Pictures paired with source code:
• • • • • • •

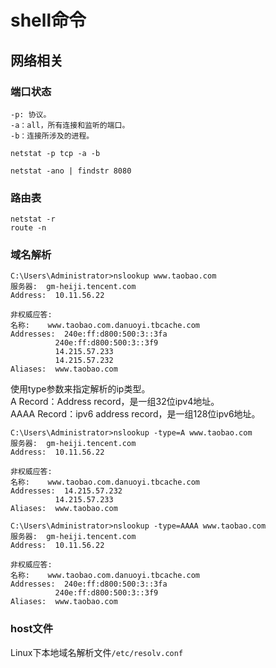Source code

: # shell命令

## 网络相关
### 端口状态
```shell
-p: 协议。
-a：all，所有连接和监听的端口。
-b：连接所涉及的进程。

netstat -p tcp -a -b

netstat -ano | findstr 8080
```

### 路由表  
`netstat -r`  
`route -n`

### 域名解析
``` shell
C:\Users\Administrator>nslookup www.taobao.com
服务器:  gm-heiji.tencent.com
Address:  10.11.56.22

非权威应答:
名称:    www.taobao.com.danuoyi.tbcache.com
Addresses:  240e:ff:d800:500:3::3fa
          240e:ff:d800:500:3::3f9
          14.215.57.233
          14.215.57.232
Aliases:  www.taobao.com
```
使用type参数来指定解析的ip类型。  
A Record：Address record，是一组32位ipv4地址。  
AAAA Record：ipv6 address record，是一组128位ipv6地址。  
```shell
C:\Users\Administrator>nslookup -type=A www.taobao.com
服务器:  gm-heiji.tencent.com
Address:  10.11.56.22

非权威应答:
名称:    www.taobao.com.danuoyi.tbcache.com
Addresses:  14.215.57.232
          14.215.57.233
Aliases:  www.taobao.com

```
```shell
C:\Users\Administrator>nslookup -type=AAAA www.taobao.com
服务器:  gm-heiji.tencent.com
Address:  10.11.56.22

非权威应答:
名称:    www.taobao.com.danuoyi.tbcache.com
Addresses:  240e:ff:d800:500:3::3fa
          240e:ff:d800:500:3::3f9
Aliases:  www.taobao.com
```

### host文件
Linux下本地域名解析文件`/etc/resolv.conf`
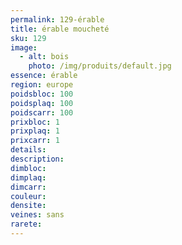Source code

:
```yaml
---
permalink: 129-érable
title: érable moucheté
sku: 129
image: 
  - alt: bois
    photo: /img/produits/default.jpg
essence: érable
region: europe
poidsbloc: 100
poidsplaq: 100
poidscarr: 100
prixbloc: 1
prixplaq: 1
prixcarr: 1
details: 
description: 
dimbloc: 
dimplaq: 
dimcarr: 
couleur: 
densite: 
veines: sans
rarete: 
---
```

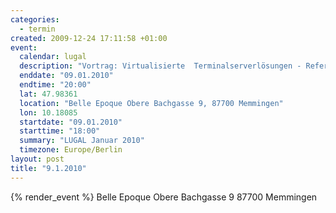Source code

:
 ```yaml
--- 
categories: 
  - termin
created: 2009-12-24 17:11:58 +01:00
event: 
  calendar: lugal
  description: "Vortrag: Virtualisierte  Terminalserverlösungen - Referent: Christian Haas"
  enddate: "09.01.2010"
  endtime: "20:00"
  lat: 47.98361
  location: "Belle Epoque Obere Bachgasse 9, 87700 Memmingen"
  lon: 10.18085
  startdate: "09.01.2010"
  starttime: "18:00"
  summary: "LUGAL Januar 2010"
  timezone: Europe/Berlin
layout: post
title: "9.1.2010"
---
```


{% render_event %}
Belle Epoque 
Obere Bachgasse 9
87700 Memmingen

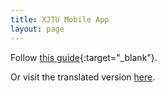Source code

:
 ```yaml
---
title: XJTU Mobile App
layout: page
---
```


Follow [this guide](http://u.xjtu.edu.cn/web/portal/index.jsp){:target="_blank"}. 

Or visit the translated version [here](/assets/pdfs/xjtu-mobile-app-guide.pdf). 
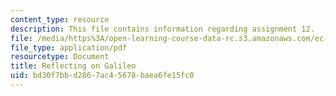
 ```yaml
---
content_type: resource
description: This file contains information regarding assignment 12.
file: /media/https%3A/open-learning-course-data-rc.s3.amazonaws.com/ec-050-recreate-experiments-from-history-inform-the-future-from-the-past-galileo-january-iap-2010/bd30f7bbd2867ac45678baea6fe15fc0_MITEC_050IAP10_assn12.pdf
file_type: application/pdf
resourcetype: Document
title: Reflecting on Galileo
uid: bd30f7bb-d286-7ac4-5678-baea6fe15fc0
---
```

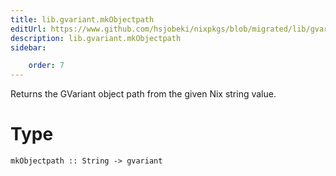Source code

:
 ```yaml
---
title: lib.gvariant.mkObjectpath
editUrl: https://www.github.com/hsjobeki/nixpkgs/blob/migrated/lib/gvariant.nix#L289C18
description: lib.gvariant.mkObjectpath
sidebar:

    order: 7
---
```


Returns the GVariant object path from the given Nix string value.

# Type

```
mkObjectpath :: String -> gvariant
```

• • • • • • •

An exact, picture-free copy of the entries is required.

Source code

: # shell命令

## 网络相关
### 端口状态
```shell
-p: 协议。
-a：all，所有连接和监听的端口。
-b：连接所涉及的进程。

netstat -p tcp -a -b

netstat -ano | findstr 8080
```

### 路由表  
`netstat -r`  
`route -n`

### 域名解析
``` shell
C:\Users\Administrator>nslookup www.taobao.com
服务器:  gm-heiji.tencent.com
Address:  10.11.56.22

非权威应答:
名称:    www.taobao.com.danuoyi.tbcache.com
Addresses:  240e:ff:d800:500:3::3fa
          240e:ff:d800:500:3::3f9
          14.215.57.233
          14.215.57.232
Aliases:  www.taobao.com
```
使用type参数来指定解析的ip类型。  
A Record：Address record，是一组32位ipv4地址。  
AAAA Record：ipv6 address record，是一组128位ipv6地址。  
```shell
C:\Users\Administrator>nslookup -type=A www.taobao.com
服务器:  gm-heiji.tencent.com
Address:  10.11.56.22

非权威应答:
名称:    www.taobao.com.danuoyi.tbcache.com
Addresses:  14.215.57.232
          14.215.57.233
Aliases:  www.taobao.com

```
```shell
C:\Users\Administrator>nslookup -type=AAAA www.taobao.com
服务器:  gm-heiji.tencent.com
Address:  10.11.56.22

非权威应答:
名称:    www.taobao.com.danuoyi.tbcache.com
Addresses:  240e:ff:d800:500:3::3fa
          240e:ff:d800:500:3::3f9
Aliases:  www.taobao.com
```

### host文件
Linux下本地域名解析文件`/etc/resolv.conf`
Source code

:
```yaml
---
permalink: 129-érable
title: érable moucheté
sku: 129
image: 
  - alt: bois
    photo: /img/produits/default.jpg
essence: érable
region: europe
poidsbloc: 100
poidsplaq: 100
poidscarr: 100
prixbloc: 1
prixplaq: 1
prixcarr: 1
details: 
description: 
dimbloc: 
dimplaq: 
dimcarr: 
couleur: 
densite: 
veines: sans
rarete: 
---
```

Source code

:
 ```yaml
--- 
categories: 
  - termin
created: 2009-12-24 17:11:58 +01:00
event: 
  calendar: lugal
  description: "Vortrag: Virtualisierte  Terminalserverlösungen - Referent: Christian Haas"
  enddate: "09.01.2010"
  endtime: "20:00"
  lat: 47.98361
  location: "Belle Epoque Obere Bachgasse 9, 87700 Memmingen"
  lon: 10.18085
  startdate: "09.01.2010"
  starttime: "18:00"
  summary: "LUGAL Januar 2010"
  timezone: Europe/Berlin
layout: post
title: "9.1.2010"
---
```


{% render_event %}
Belle Epoque 
Obere Bachgasse 9
87700 Memmingen

Source code

:
 ```yaml
---
title: XJTU Mobile App
layout: page
---
```


Follow [this guide](http://u.xjtu.edu.cn/web/portal/index.jsp){:target="_blank"}. 

Or visit the translated version [here](/assets/pdfs/xjtu-mobile-app-guide.pdf). 
 ```yaml
---
content_type: resource
description: This file contains information regarding assignment 12.
file: /media/https%3A/open-learning-course-data-rc.s3.amazonaws.com/ec-050-recreate-experiments-from-history-inform-the-future-from-the-past-galileo-january-iap-2010/bd30f7bbd2867ac45678baea6fe15fc0_MITEC_050IAP10_assn12.pdf
file_type: application/pdf
resourcetype: Document
title: Reflecting on Galileo
uid: bd30f7bb-d286-7ac4-5678-baea6fe15fc0
---
```

Source code

:
 ```yaml
---
title: lib.gvariant.mkObjectpath
editUrl: https://www.github.com/hsjobeki/nixpkgs/blob/migrated/lib/gvariant.nix#L289C18
description: lib.gvariant.mkObjectpath
sidebar:

    order: 7
---
```


Returns the GVariant object path from the given Nix string value.

# Type

```
mkObjectpath :: String -> gvariant
```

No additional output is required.